◆ **TASK DETAILS**:
Exclude the pictures, then restate exactly each line of the data below from the first through the line containing "parent all'interno di Storage;".

━━ SUPPLIED INFORMATION ━━

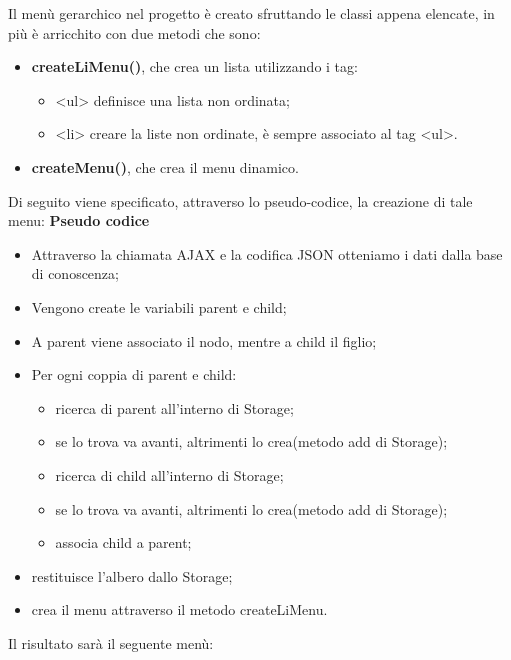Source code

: \documentclass[a4paper,11pt]{article}
\begin{document}
Il menù gerarchico nel progetto è creato sfruttando le classi appena elencate, in più è arricchito con due metodi che sono:
\begin{itemize}
	\item \textbf{createLiMenu()}, che crea un lista utilizzando i tag:
	\begin{itemize}
		\item <ul> definisce una lista non ordinata;
		\item <li> creare la liste non ordinate, è sempre associato al tag <ul>.
	\end{itemize}
	\item \textbf{createMenu()}, che crea il menu dinamico.
\end{itemize}
Di seguito viene specificato, attraverso lo pseudo-codice, la creazione di tale menu:\newline
\textbf{Pseudo codice}
	\begin{itemize}
	\item Attraverso la chiamata AJAX e la codifica JSON otteniamo i dati dalla base di conoscenza;
	\item Vengono create le variabili parent e child;
	\item A parent viene associato il nodo, mentre a child il figlio;
	\item Per ogni coppia di parent e child:
		\begin{itemize}
		\item ricerca di parent all'interno di Storage; 
		\item se lo trova va avanti, altrimenti lo crea(metodo add di Storage);
		\item ricerca di child all'interno di Storage;
		\item se lo trova va avanti, altrimenti lo crea(metodo add di Storage);
		\item associa child a parent;
		
		\end{itemize}		
	\item restituisce l'albero dallo Storage;
	\item crea il menu attraverso il metodo createLiMenu.
	\end{itemize} 	
Il risultato sarà il seguente menù:
\end{document}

━━━

◆ **OUTPUT FOR THIS EXERCISE**:
Source code

: \documentclass[a4paper,11pt]{article}
\begin{document}
Il menù gerarchico nel progetto è creato sfruttando le classi appena elencate, in più è arricchito con due metodi che sono:
\begin{itemize}
	\item \textbf{createLiMenu()}, che crea un lista utilizzando i tag:
	\begin{itemize}
		\item <ul> definisce una lista non ordinata;
		\item <li> creare la liste non ordinate, è sempre associato al tag <ul>.
	\end{itemize}
	\item \textbf{createMenu()}, che crea il menu dinamico.
\end{itemize}
Di seguito viene specificato, attraverso lo pseudo-codice, la creazione di tale menu:\newline
\textbf{Pseudo codice}
	\begin{itemize}
	\item Attraverso la chiamata AJAX e la codifica JSON otteniamo i dati dalla base di conoscenza;
	\item Vengono create le variabili parent e child;
	\item A parent viene associato il nodo, mentre a child il figlio;
	\item Per ogni coppia di parent e child:
		\begin{itemize}
		\item ricerca di parent all'interno di Storage; 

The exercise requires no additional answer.